### Exercise
Going through the entries below, find how many lines hold "like", then give that number alone.

━━━━━━━━━━

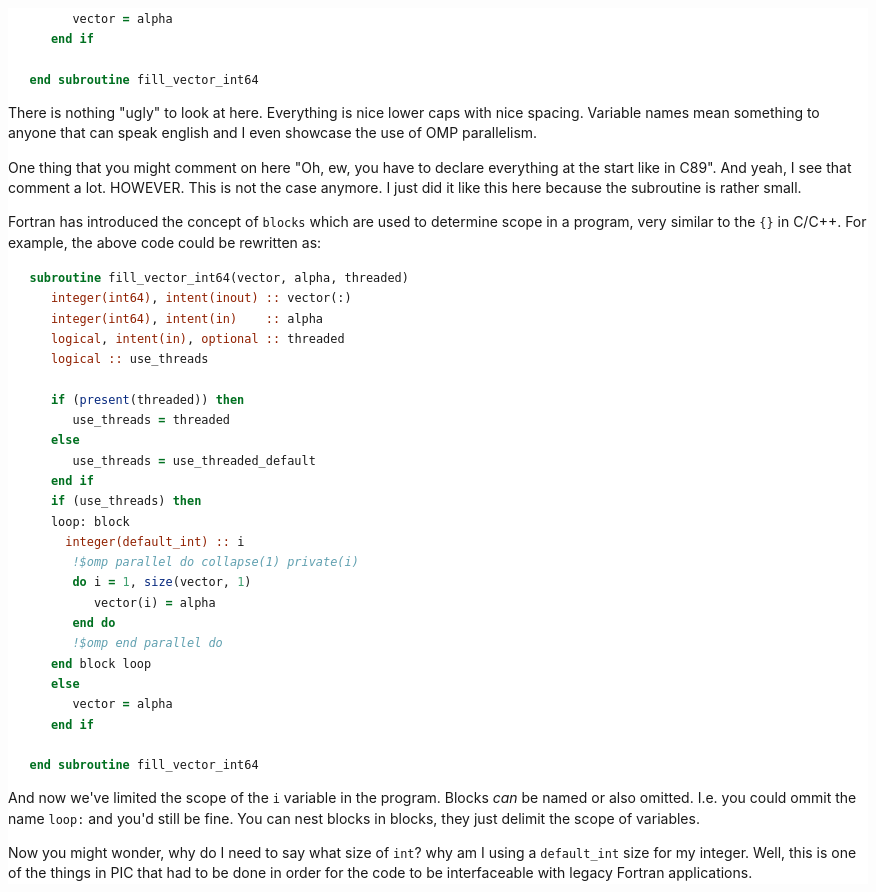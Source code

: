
 ```fortran
         vector = alpha
      end if

   end subroutine fill_vector_int64
```

There is nothing "ugly" to look at here. Everything is nice lower caps with nice spacing. Variable names mean something
to anyone that can speak english and I even showcase the use of OMP parallelism.


One thing that you might comment on here "Oh, ew, you have to declare everything at the start like in C89". And yeah,
I see that comment a lot. HOWEVER. This is not the case anymore. I just did it like this here because the subroutine is rather small.

Fortran has introduced the concept of `blocks` which are used to determine scope in a program, very similar to the `{}` in C/C++. For example, the above code could be rewritten as:

```fortran
   subroutine fill_vector_int64(vector, alpha, threaded)
      integer(int64), intent(inout) :: vector(:)
      integer(int64), intent(in)    :: alpha
      logical, intent(in), optional :: threaded
      logical :: use_threads

      if (present(threaded)) then
         use_threads = threaded
      else
         use_threads = use_threaded_default
      end if
      if (use_threads) then
      loop: block
        integer(default_int) :: i
         !$omp parallel do collapse(1) private(i)
         do i = 1, size(vector, 1)
            vector(i) = alpha
         end do
         !$omp end parallel do
      end block loop
      else
         vector = alpha
      end if

   end subroutine fill_vector_int64
```

And now we've limited the scope of the `i` variable in the program. Blocks _can_ be named or also omitted. I.e. you could ommit the name `loop:` and you'd still be fine. You can nest blocks in blocks, they just delimit the scope of variables.

Now you might wonder, why do I need to say what size of `int`? why am I using a `default_int` size for my integer. Well, this is one of
the things in PIC that had to be done in order for the code to be interfaceable with legacy Fortran applications.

━━━━━━━━━━

### Exercise solution
2